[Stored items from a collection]
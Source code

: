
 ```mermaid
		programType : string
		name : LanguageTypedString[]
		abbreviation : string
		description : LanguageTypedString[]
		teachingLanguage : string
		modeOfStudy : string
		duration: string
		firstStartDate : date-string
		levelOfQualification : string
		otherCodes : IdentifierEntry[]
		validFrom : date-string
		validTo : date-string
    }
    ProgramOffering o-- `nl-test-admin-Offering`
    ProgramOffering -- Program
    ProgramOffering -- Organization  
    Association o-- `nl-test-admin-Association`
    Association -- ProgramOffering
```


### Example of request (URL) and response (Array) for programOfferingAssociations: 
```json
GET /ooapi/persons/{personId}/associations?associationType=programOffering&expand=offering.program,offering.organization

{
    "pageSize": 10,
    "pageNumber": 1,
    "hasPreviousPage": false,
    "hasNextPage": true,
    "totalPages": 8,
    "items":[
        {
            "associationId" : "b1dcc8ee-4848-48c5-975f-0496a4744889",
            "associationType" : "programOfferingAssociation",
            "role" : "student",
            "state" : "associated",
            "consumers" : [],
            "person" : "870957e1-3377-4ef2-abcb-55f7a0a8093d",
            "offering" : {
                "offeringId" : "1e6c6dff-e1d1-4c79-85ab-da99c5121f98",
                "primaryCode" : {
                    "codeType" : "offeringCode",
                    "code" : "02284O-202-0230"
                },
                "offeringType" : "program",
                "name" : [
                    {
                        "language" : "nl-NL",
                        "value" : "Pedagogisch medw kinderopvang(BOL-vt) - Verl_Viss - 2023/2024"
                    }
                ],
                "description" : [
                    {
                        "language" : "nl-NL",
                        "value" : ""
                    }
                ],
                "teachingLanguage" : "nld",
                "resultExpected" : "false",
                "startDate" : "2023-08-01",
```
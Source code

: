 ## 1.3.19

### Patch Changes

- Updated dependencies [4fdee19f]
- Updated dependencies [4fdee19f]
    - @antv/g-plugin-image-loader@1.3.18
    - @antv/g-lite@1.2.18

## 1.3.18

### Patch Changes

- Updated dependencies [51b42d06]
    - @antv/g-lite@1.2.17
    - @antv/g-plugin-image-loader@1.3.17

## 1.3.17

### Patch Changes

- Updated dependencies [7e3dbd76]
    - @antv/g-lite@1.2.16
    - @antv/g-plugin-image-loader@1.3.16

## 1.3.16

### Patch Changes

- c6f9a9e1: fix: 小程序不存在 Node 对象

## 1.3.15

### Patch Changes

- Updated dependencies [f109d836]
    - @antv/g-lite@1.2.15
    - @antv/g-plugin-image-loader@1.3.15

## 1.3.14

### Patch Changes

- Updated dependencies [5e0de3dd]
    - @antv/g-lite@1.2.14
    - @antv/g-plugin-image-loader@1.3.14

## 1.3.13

Work instruction: Count, in the records above, the lines that include "plugin", and give the number with nothing added.

Exercise response: 5